◆ Data shown
= Beginning of Section =

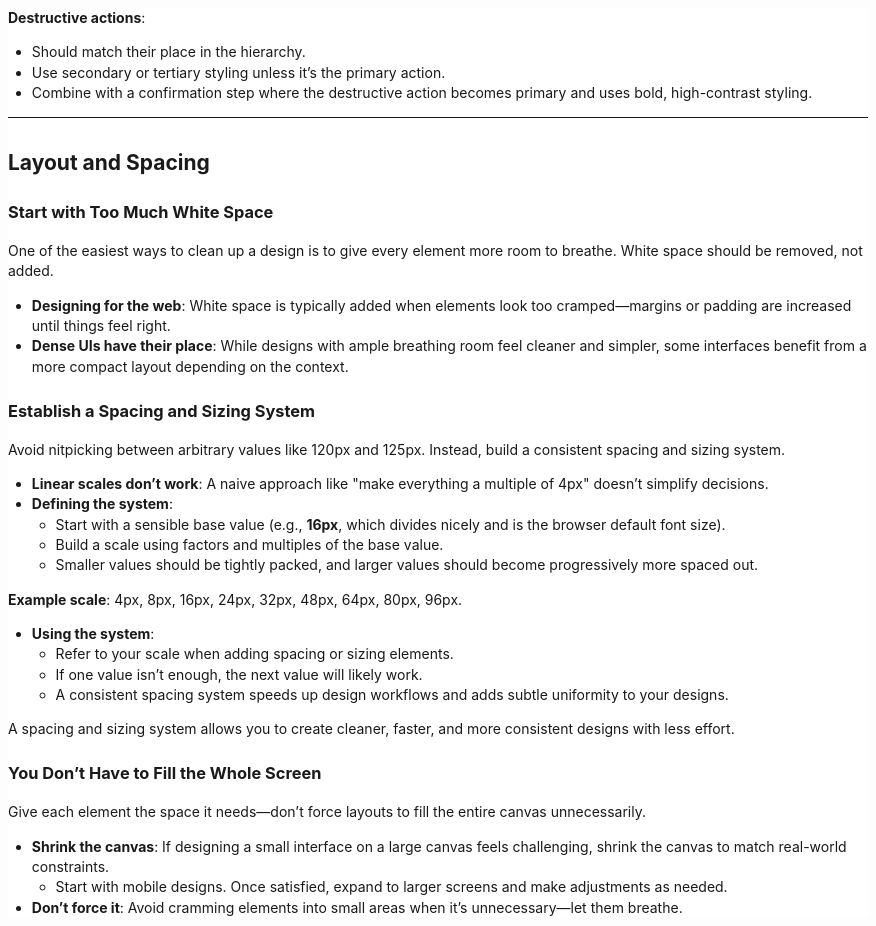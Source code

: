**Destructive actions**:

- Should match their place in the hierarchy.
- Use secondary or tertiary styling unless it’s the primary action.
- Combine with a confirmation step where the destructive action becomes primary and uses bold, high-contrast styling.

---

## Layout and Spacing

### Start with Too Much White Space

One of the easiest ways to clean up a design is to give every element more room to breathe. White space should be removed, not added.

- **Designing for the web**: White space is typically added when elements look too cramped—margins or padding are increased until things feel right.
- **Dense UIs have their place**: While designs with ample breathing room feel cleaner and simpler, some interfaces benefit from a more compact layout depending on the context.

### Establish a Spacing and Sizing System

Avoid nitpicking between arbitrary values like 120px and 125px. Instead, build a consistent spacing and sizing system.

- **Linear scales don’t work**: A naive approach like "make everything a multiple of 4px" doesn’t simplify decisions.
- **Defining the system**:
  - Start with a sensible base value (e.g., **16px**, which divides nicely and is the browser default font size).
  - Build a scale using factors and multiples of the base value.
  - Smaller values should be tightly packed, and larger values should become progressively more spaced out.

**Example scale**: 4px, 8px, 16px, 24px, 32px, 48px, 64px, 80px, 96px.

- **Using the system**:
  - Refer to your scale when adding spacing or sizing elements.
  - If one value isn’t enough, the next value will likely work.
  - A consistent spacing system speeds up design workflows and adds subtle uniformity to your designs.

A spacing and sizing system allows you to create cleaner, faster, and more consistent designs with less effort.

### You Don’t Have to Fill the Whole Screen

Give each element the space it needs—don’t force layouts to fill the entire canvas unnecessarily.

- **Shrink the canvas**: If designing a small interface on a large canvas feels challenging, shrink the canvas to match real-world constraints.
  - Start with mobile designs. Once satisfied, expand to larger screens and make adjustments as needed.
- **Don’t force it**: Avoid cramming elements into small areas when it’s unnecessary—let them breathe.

= End of Section =
= Beginning of Section =

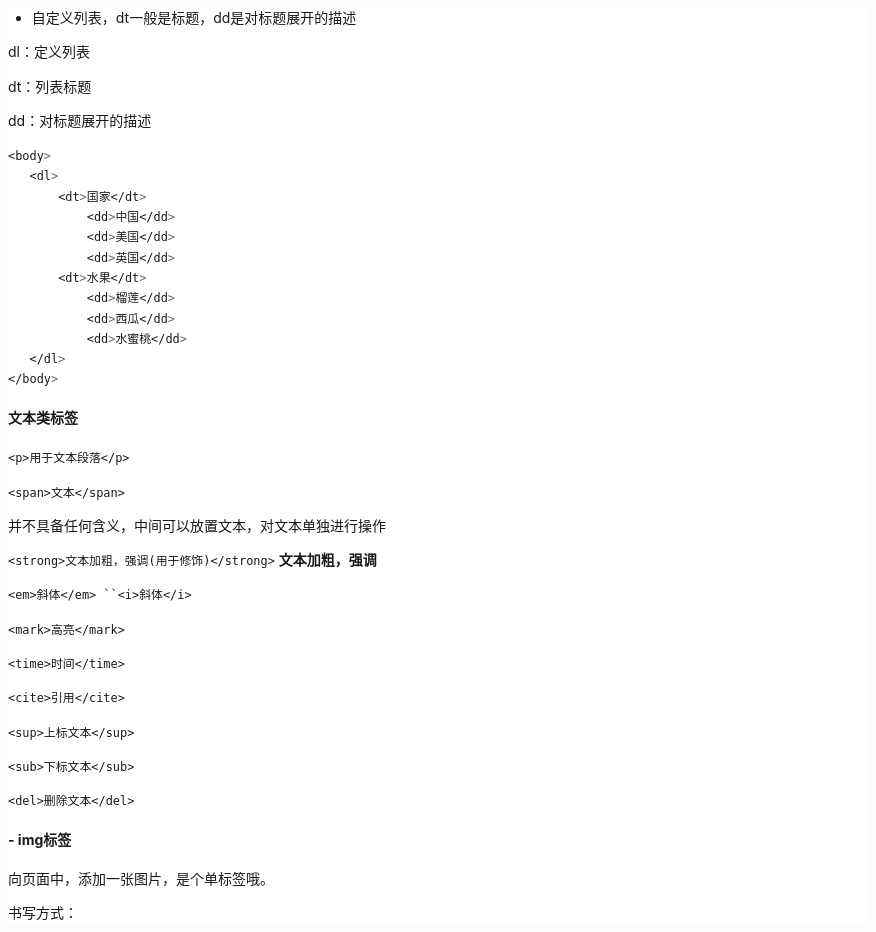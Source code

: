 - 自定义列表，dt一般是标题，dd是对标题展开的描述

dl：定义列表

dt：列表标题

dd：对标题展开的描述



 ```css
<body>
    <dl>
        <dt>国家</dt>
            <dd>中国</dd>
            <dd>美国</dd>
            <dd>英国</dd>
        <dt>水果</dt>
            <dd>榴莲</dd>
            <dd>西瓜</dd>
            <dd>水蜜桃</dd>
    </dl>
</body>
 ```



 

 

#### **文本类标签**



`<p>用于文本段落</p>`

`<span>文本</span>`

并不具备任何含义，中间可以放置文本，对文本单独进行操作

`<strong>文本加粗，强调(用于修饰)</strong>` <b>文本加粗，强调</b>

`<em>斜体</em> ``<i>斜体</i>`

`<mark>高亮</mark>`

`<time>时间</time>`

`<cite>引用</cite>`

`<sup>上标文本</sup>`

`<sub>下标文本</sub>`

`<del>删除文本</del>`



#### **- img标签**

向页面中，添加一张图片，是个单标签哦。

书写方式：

= End of Section =

Please return each line of the listing above that contains "elements".

- **Designing for the web**: White space is typically added when elements look too cramped—margins or padding are increased until things feel right.
  - Refer to your scale when adding spacing or sizing elements.
- **Don’t force it**: Avoid cramming elements into small areas when it’s unnecessary—let them breathe.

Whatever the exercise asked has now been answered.